Source records
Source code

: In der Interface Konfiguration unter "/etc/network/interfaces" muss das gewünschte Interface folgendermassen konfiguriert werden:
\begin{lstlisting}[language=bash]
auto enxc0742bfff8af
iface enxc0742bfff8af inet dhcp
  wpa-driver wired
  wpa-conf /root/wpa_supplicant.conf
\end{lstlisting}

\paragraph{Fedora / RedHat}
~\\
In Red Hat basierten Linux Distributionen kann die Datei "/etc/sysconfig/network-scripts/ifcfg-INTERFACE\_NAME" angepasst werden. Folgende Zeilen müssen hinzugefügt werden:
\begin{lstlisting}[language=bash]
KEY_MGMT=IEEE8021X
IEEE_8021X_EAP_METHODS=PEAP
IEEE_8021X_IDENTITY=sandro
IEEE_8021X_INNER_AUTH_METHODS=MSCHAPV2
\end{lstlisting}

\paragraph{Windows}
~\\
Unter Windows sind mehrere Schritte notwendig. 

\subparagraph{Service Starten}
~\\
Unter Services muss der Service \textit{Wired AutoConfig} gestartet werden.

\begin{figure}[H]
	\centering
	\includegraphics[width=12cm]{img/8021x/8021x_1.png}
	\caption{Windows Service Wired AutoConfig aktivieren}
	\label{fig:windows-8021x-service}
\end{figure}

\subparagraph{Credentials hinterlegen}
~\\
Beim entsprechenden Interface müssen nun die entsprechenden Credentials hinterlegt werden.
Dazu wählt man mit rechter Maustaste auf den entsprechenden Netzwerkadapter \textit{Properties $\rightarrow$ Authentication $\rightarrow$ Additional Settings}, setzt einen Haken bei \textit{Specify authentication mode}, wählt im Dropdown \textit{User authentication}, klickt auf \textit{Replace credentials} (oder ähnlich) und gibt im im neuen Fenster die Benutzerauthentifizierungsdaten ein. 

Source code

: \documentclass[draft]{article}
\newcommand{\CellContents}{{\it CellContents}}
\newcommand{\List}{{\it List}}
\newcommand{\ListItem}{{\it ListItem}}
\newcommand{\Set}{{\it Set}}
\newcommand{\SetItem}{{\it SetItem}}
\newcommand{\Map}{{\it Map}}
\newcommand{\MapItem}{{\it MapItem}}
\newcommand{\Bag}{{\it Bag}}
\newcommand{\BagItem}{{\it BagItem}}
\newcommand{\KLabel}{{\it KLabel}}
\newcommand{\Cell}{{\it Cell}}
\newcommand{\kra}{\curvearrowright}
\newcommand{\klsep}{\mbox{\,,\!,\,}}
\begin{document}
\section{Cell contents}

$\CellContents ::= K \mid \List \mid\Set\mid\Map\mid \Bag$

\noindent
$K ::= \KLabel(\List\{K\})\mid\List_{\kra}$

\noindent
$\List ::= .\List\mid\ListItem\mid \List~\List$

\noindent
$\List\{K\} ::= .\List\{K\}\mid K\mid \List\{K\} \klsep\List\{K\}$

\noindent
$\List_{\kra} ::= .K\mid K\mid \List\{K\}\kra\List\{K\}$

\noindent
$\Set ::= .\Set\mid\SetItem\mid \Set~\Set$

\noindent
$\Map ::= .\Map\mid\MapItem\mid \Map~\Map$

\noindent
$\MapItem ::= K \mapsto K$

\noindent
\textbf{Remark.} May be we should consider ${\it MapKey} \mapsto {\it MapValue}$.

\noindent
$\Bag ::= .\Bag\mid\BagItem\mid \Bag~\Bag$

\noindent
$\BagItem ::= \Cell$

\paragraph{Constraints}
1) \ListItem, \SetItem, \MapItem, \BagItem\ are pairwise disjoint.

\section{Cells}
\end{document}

§ **Assignment**: Identify every line above that includes the word "AutoConfig", and show those lines.

§ **The completed task**:
Unter Services muss der Service \textit{Wired AutoConfig} gestartet werden.
	\caption{Windows Service Wired AutoConfig aktivieren}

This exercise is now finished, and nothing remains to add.